Gillian's illuminated eyes in The Fury are, in fact, symptoms of a dark, destructive power (which ends up exploding John Cassavetes' character). But in Domino (2019), already in the final sprint of his career, the director addresses head-on, and not through analogy, the issue of the fabrication of images as a terrorist act.

4.1. The great witness

The unusual Brazilian title for Roy Baker's film, Only God as a witness, is tempting: if the original A Night to Remember suggests an inner gaze in a literal translation, "a night to remember" would evoke the act of scrutinizing memory in the flow of time, the version chosen for our market aims at the opposite, at the definitive external point of view, that of the Creator. It is prudent not to get too attached to this delirious version, but to embrace its new analogy, at least for a moment: the title takes away from the lookout Fleet and his companion on the topsail their very reason for being. If they are the eyes of the ship and are excluded from the condition of witnesses, then they are nothing.
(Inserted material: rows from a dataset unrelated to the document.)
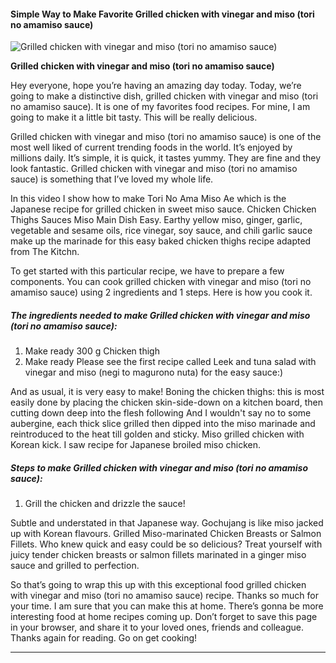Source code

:             

#### Simple Way to Make Favorite Grilled chicken with vinegar and miso (tori no amamiso sauce)

![Grilled chicken with vinegar and miso (tori no amamiso sauce)](https://img-global.cpcdn.com/recipes/8fd63c25885033ed/751x532cq70/grilled-chicken-with-vinegar-and-miso-tori-no-amamiso-sauce-recipe-main-photo.jpg)

**Grilled chicken with vinegar and miso (tori no amamiso sauce)**

Hey everyone, hope you’re having an amazing day today. Today, we’re going to make a distinctive dish, grilled chicken with vinegar and miso (tori no amamiso sauce). It is one of my favorites food recipes. For mine, I am going to make it a little bit tasty. This will be really delicious.

Grilled chicken with vinegar and miso (tori no amamiso sauce) is one of the most well liked of current trending foods in the world. It’s enjoyed by millions daily. It’s simple, it is quick, it tastes yummy. They are fine and they look fantastic. Grilled chicken with vinegar and miso (tori no amamiso sauce) is something that I’ve loved my whole life.

In this video I show how to make Tori No Ama Miso Ae which is the Japanese recipe for grilled chicken in sweet miso sauce. Chicken Chicken Thighs Sauces Miso Main Dish Easy. Earthy yellow miso, ginger, garlic, vegetable and sesame oils, rice vinegar, soy sauce, and chili garlic sauce make up the marinade for this easy baked chicken thighs recipe adapted from The Kitchn.

To get started with this particular recipe, we have to prepare a few components. You can cook grilled chicken with vinegar and miso (tori no amamiso sauce) using 2 ingredients and 1 steps. Here is how you cook it.

##### The ingredients needed to make Grilled chicken with vinegar and miso (tori no amamiso sauce):

1.  Make ready 300 g Chicken thigh
2.  Make ready Please see the first recipe called Leek and tuna salad with vinegar and miso (negi to magurono nuta) for the easy sauce:)

And as usual, it is very easy to make! Boning the chicken thighs: this is most easily done by placing the chicken skin-side-down on a kitchen board, then cutting down deep into the flesh following And I wouldn't say no to some aubergine, each thick slice grilled then dipped into the miso marinade and reintroduced to the heat till golden and sticky. Miso grilled chicken with Korean kick. I saw recipe for Japanese broiled miso chicken.

##### Steps to make Grilled chicken with vinegar and miso (tori no amamiso sauce):

1.  Grill the chicken and drizzle the sauce!

Subtle and understated in that Japanese way. Gochujang is like miso jacked up with Korean flavours. Grilled Miso-marinated Chicken Breasts or Salmon Fillets. Who knew quick and easy could be so delicious? Treat yourself with juicy tender chicken breasts or salmon fillets marinated in a ginger miso sauce and grilled to perfection.

So that’s going to wrap this up with this exceptional food grilled chicken with vinegar and miso (tori no amamiso sauce) recipe. Thanks so much for your time. I am sure that you can make this at home. There’s gonna be more interesting food at home recipes coming up. Don’t forget to save this page in your browser, and share it to your loved ones, friends and colleague. Thanks again for reading. Go on get cooking!

* * *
Or, to be more fair with the possible intentions of those responsible for the version, it adds a religious aspect to the shipwreck. 50. God, to the incomprehension of human beings, only observes the great tragedy. In other words, the effects of his own design. The divine point of view is the gaze of the Creator, but in cinematic jargon it is also the technical name for a camera angle (elevated, in extreme low-angle). De Palma's use of this resource should not seem, at this point, like anything new.

The constant presence of the eye that sees from the sky is a relevant access key to the creative thought articulated by the filmmaker. It is his mastermind certificate, a constituent element of the masked opacity.

The configuration composed of the protagonist-watchman figure and that of the Creator, who watches his own machinations with great wisdom and omniscience, is a cinematic situation, analogous to the director's position. It can be found both in the imaginary conjured up from the Brazilian version of A Night to Remember and in virtually any film that uses a camera (excluding from the equation, of course, the term protagonist-watchman, which we developed thinking specifically about De Palma's style). The simple recurrence of the use of God's point of view, as can be seen in the images selected from Body Double and Passion, could already be enough for the effect to draw attention to itself.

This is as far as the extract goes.